You then end up having FAANG setting a company called FAANG which each FAANG owns exactly 20% of the FANNG companies and the sole purpose was to relicensing trademarks patents or whatever.
At the end of the day moving profits around isn't illegal and I dont see how banning it solves that problem. As long as it is taxed somewhere, which is what all country cares.
I am concerned about two things seldom discussed by people who endorse increasing tax revenues in ways like this.
1) I don't like unelected, global, IGOs who have powers over citizens without citizens' consent, such as forcing a tax increase in tax havens which crushes local autonomy in those places.

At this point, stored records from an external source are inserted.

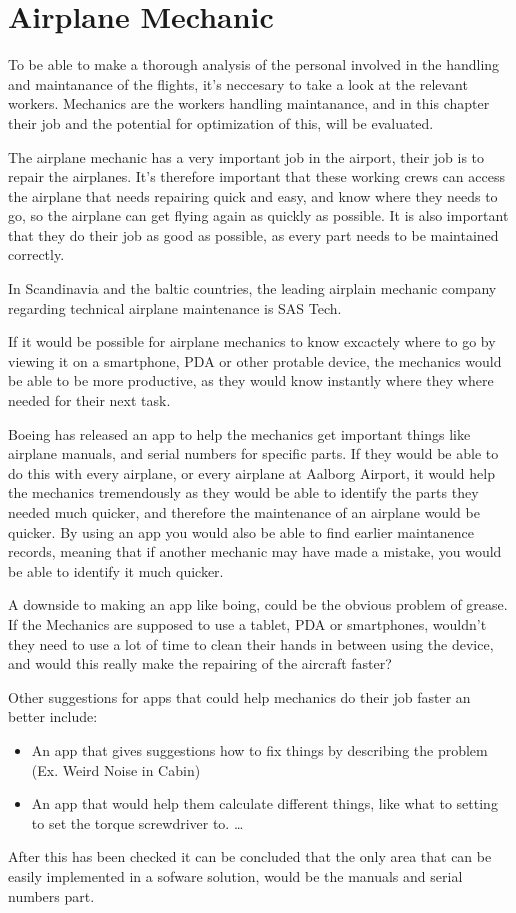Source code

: \section{Airplane Mechanic}
To be able to make a thorough analysis of the personal involved in the handling and maintanance of the flights, it's neccesary to take a look at the relevant workers. Mechanics are the workers handling maintanance, and in this chapter their job and the potential for optimization of this, will be evaluated.

The airplane mechanic has a very important job in the airport, their job is to repair the airplanes. It's therefore important that these working crews can access the airplane that needs repairing quick and easy, and know where they needs to go, so the airplane can get flying again as quickly as possible. It is also important that they do their job as good as possible, as every part needs to be maintained correctly.

In Scandinavia and the baltic countries, the leading airplain mechanic company regarding technical airplane maintenance is SAS Tech.\cite{sas_tech_mechanic}

If it would be possible for airplane mechanics to know excactely where to go by viewing it on a smartphone, PDA or other protable device, the mechanics would be able to be more productive, as they would know instantly where they where needed for their next task. 

Boeing has released an app to help the mechanics get important things like airplane manuals, and serial numbers for specific parts. If they would be able to do this with every airplane, or every airplane at Aalborg Airport, it would help the mechanics tremendously as they would be able to identify the parts they needed much quicker, and therefore the maintenance of an airplane would be quicker. By using an app you would also be able to find earlier maintanence records, meaning that if another mechanic may have made a mistake, you would be able to identify it much quicker.\cite{cnet_boeing_app}

A downside to making an app like boing, could be the obvious problem of grease. If the Mechanics are supposed to use a tablet, PDA or smartphones, wouldn't they need to use a lot of time to clean their hands in between using the device, and would this really make the repairing of the aircraft faster?

Other suggestions for apps that could help mechanics do their job faster an better include:
\begin{itemize}
\item An app that gives suggestions how to fix things by describing the problem (Ex. Weird Noise in Cabin)
\item An app that would help them calculate different things, like what to setting to set the torque screwdriver to. \ldots
\end{itemize}

After this has been checked it can be concluded that the only area that can be easily implemented in a sofware solution, would be the manuals and serial numbers part.
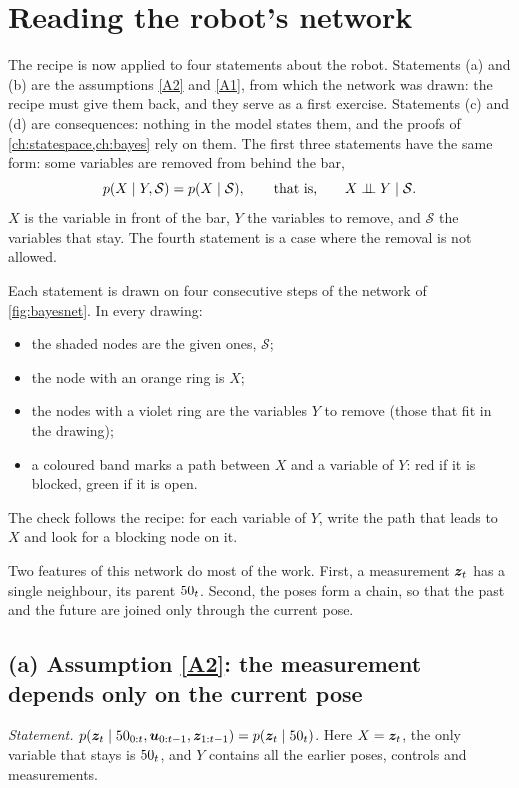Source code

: \section{Reading the robot's network}
\label{sec:bayesnet-mower}

The recipe is now applied to four statements about the robot. Statements
(a) and (b) are the assumptions \ref{A2} and \ref{A1}, from which the
network was drawn: the recipe must give them back, and they serve as a
first exercise. Statements (c) and (d) are consequences: nothing in the
model states them, and the proofs of \cref{ch:statespace,ch:bayes} rely on
them. The first three statements have the same form: some variables are
removed from behind the bar,
\[
  p(X\mid Y,\mathcal S)=p(X\mid\mathcal S),\qquad\text{that is,}\qquad
  X\mathrel{\perp\!\!\!\perp} Y\mid\mathcal S .
\]
$X$ is the variable in front of the bar, $Y$ the variables to remove, and
$\mathcal S$ the variables that stay. The fourth statement is a case where
the removal is not allowed.

Each statement is drawn on four consecutive steps of the network of
\cref{fig:bayesnet}. In every drawing:
\begin{itemize}[nosep]
  \item the shaded nodes are the given ones, $\mathcal S$;
  \item the node with an orange ring is $X$;
  \item the nodes with a violet ring are the variables $Y$ to remove
    (those that fit in the drawing);
  \item a coloured band marks a path between $X$ and a variable of $Y$:
    red if it is blocked, green if it is open.
\end{itemize}
The check follows the recipe: for each variable of $Y$, write the path
that leads to $X$ and look for a blocking node on it.

Two features of this network do most of the work. First, a measurement
$\bm{z}_t$ has a single neighbour, its parent $50_t$. Second, the poses form a
chain, so that the past and the future are joined only through the
current pose.

\subsection*{(a) Assumption \ref{A2}: the measurement depends only on the
current pose}

\emph{Statement.}
$p(\bm{z}_t\mid50_{0:t},\bm{u}_{0:t-1},\bm{z}_{1:t-1})=p(\bm{z}_t\mid50_t)$. Here
$X=\bm{z}_t$, the only variable that stays is $50_t$, and $Y$ contains all the
earlier poses, controls and measurements.


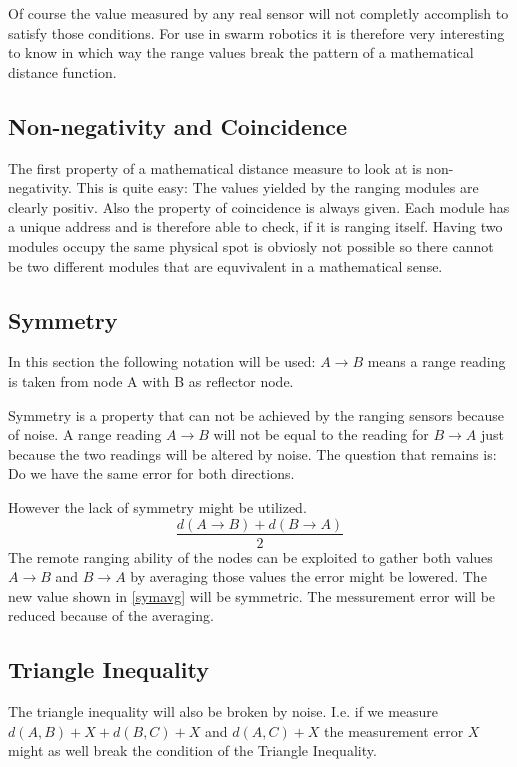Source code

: Of course the value measured by any real sensor will not completly accomplish to satisfy those conditions.
For use in swarm robotics it is therefore very interesting to know in which way the range values break the pattern of a mathematical distance function.

\subsection{Non-negativity and Coincidence}

The first property of a mathematical distance measure to look at is non-negativity. This is quite easy: The values yielded by the ranging modules are clearly positiv.
Also the property of coincidence is always given.
Each module has a unique address and is therefore able to check, if it is ranging itself.
Having two modules occupy the same physical spot is obviosly not possible so there cannot be two different modules that are equvivalent in a mathematical sense.

\subsection{Symmetry}

In this section the following notation will be used: $A \rightarrow B$ means a range reading is taken from node A with B as reflector node.

Symmetry is a property that can not be achieved by the ranging sensors because of noise. 
A range reading $A \rightarrow B$ will not be equal to the reading for $B \rightarrow A$ just because the two readings will be altered by noise.
The question that remains is: Do we have the same error for both directions.



However the lack of symmetry might be utilized.
\begin{equation}
\frac{ d(A \rightarrow B) + d(B \rightarrow A) }{2}
\label{symavg}
\end{equation}
The remote ranging ability of the nodes can be exploited to gather both values $A \rightarrow B$ and $B \rightarrow A$ by averaging those values the error might be lowered. 
The new value shown in \autoref{symavg} will be symmetric.
The messurement error will be reduced because of the averaging.

\subsection{Triangle Inequality}
The triangle inequality will also be broken by noise.
I.e. if we measure $d(A,B) + X + d(B,C) + X$ and $d(A, C) + X$ the measurement error $X$ might as well break the condition of the Triangle Inequality.

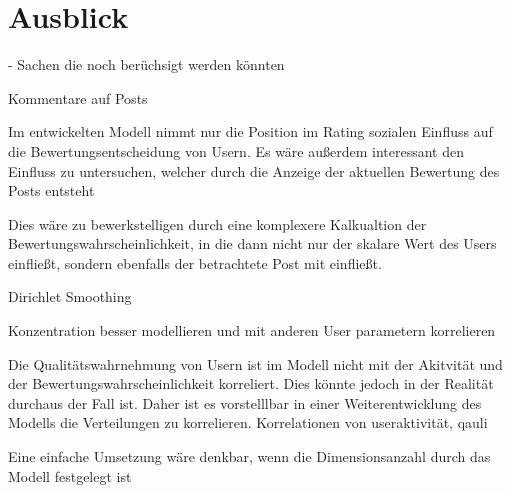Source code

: \chapter{Ausblick}

- Sachen die noch berüchsigt werden könnten

Kommentare auf Posts

Im entwickelten Modell nimmt nur die Position im Rating sozialen Einfluss auf die Bewertungsentscheidung von Usern. Es wäre außerdem interessant den Einfluss zu untersuchen, welcher durch die Anzeige der aktuellen Bewertung des Posts entsteht

Dies wäre zu bewerkstelligen durch eine komplexere Kalkualtion der Bewertungswahrscheinlichkeit, in die dann nicht nur der skalare Wert des Users einfließt, sondern ebenfalls der betrachtete Post mit einfließt.

Dirichlet Smoothing



Konzentration besser modellieren und mit anderen User parametern korrelieren

Die Qualitätswahrnehmung von Usern ist im Modell nicht mit der Akitvität und der Bewertungswahrscheinlichkeit korreliert. Dies könnte jedoch in der Realität durchaus der Fall ist. Daher ist es vorstelllbar in einer Weiterentwicklung des Modells die Verteilungen zu korrelieren. 
Korrelationen von useraktivität, qauli

Eine einfache Umsetzung wäre denkbar, wenn die Dimensionsanzahl durch das Modell festgelegt ist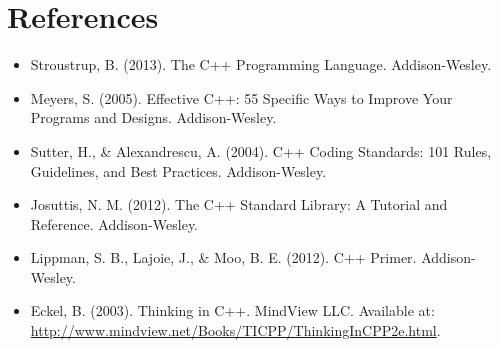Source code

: \documentclass{article}
\begin{document}
\section*{References}
\begin{itemize}
    \item Stroustrup, B. (2013). The C++ Programming Language. Addison-Wesley.
    \item Meyers, S. (2005). Effective C++: 55 Specific Ways to Improve Your Programs and Designs. Addison-Wesley.
    \item Sutter, H., \& Alexandrescu, A. (2004). C++ Coding Standards: 101 Rules, Guidelines, and Best Practices. Addison-Wesley.
    \item Josuttis, N. M. (2012). The C++ Standard Library: A Tutorial and Reference. Addison-Wesley.
    \item Lippman, S. B., Lajoie, J., \& Moo, B. E. (2012). C++ Primer. Addison-Wesley.
    \item Eckel, B. (2003). Thinking in C++. MindView LLC. Available at: \url{http://www.mindview.net/Books/TICPP/ThinkingInCPP2e.html}.
\end{itemize}
\end{document}
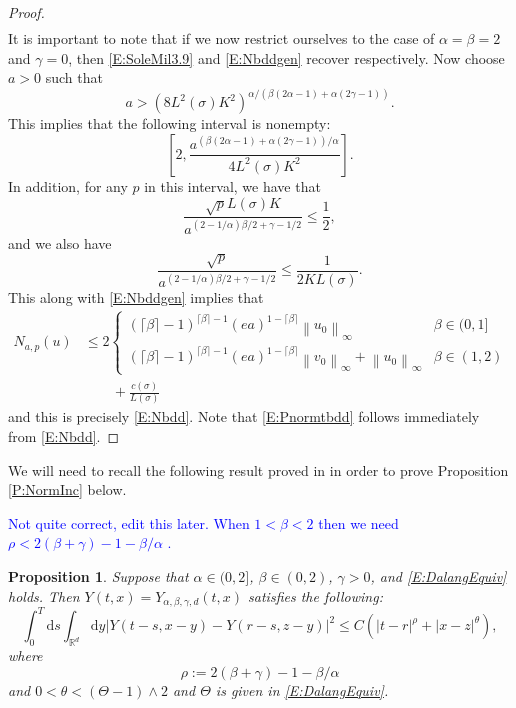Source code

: \documentclass[a4paper,11pt]{article}
\numberwithin{equation}{section}
\theoremstyle{plain}
\newtheorem{proposition}[theorem]{Proposition}
\theoremstyle{definition}
\newcommand{\ud}{\ensuremath{\mathrm{d} }}
\newcommand{\Norm}[1]{\left\|  #1   \right\|}
\newcommand{\R}{\mathbb{R}}
\numberwithin{NQ}{section}
\numberwithin{LQ}{section}
\numberwithin{ZQ}{section}
\begin{document}
\begin{proof}
\begin{align}
	\end{align}
It is important to note that if we now restrict ourselves to the case of $\alpha = \beta = 2$ and $\gamma =0$, then \eqref{E:SoleMil3.9} and \eqref{E:Nbddgen} recover \cite[(3.9) and (3.10)]{SoleMillet2021} respectively. Now choose $a>0$ such that 
	\[
		a > \left( 8 L^2(\sigma)K^2\right)^{\alpha/(\beta(2\alpha-1)+\alpha(2\gamma -1))}.
	\]
This implies that the following interval is nonempty:
	\[
		\left[ 2, \frac{a^{(\beta(2\alpha-1)+\alpha(2\gamma-1))/\alpha}}{4L^2(\sigma)K^2} \right].
	\]
In addition, for any $p$ in this interval, we have that 
	\[
		\frac{\sqrt{p}L(\sigma)K}{a^{(2-1/\alpha)\beta/2+\gamma-1/2}} \le \frac{1}{2},
	\]
and we also have 
	\[
		\frac{\sqrt{p}}{a^{(2-1/\alpha)\beta/2+\gamma-1/2}}  \le \frac{1}{2KL(\sigma)}.
	\]
This along with \eqref{E:Nbddgen} implies that 
	\begin{align*}
		N_{a,p}(u) & \le 2 \begin{cases} 
		(\lceil \beta \rceil - 1)^{\lceil \beta \rceil -1}(ea)^{1-\lceil \beta \rceil} \Norm{u_0}_\infty  & \beta \in (0,1]
		\\ (\lceil \beta \rceil - 1)^{\lceil \beta \rceil -1}(ea)^{1-\lceil \beta \rceil} \Norm{v_0}_\infty + \Norm{u_0}_\infty & \beta \in (1,2)
		\end{cases} 
			\\& \quad \quad + \frac{c(\sigma)}{L(\sigma)}
	\end{align*}
and this is precisely \eqref{E:Nbdd}. Note that \eqref{E:Pnormtbdd} follows immediately from \eqref{E:Nbdd}.  
	\end{proof}

We will need to recall the following result proved in \cite{CHN19} in order to prove Proposition \ref{P:NormInc} below. 

\textcolor{blue}{Not quite correct, edit this later. When $1<\beta<2$ then we need $\rho < 2(\beta + \gamma) -1 - \beta/\alpha$ \cite[Proposition 2.2]{ChenHu21}.}

	\begin{proposition}{\normalfont\cite[Proposition 5.4]{CHN19}}
Suppose that $\alpha \in (0,2]$, $\beta \in (0,2)$, $\gamma>0$, and \eqref{E:DalangEquiv} holds. Then $Y(t,x) = Y_{\alpha, \beta, \gamma, d}(t,x)$ satisfies the following:
	\[
		\int_0^T \ud s \int_{\R^d} \ud y |Y(t-s,x-y) - Y(r-s,z-y)|^2 \le C \left(|t-r|^\rho + |x-z|^{\theta}\right),
	\]
where 
	\begin{equation}
	\label{D:rho}
		\rho := 2(\beta + \gamma) -1 - \beta/\alpha 
	\end{equation}
 and $0< \theta < (\Theta -1) \wedge 2$ and $\Theta$ is given in \eqref{E:DalangEquiv}.
	\end{proposition}
\end{document}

The US can do this by embargoing a tax haven.
Imagine if you are a resident and business owner in Monaco, etc., who is now facing an increase in corporate tax that is only necessary because the US decided to threaten sanctions against your country to make it less attractive to (ostensibly) US corporations. You could make a moral argument about what tax revenue should be but I don't think it's moralistic because of my next point.
2) No one ever discusses fiscal responsibility or whether tax revenue is well spent. The solution is always to increase taxes or to increase the power to collect taxes.
The fact that certain countries can endorse global rules dictating what constitutes a war crime is pretty frightening too. Who are you, Lovecraft? Does the mere concept of global politics scare you?
While I have never looked deeply into the topic of big business corporate taxes, I do share a strong suspicion that the corporate tax system is flawed, and would be supportive of reform in the system. Including international cooperation for solving this.
But the way they went about this is disappointing.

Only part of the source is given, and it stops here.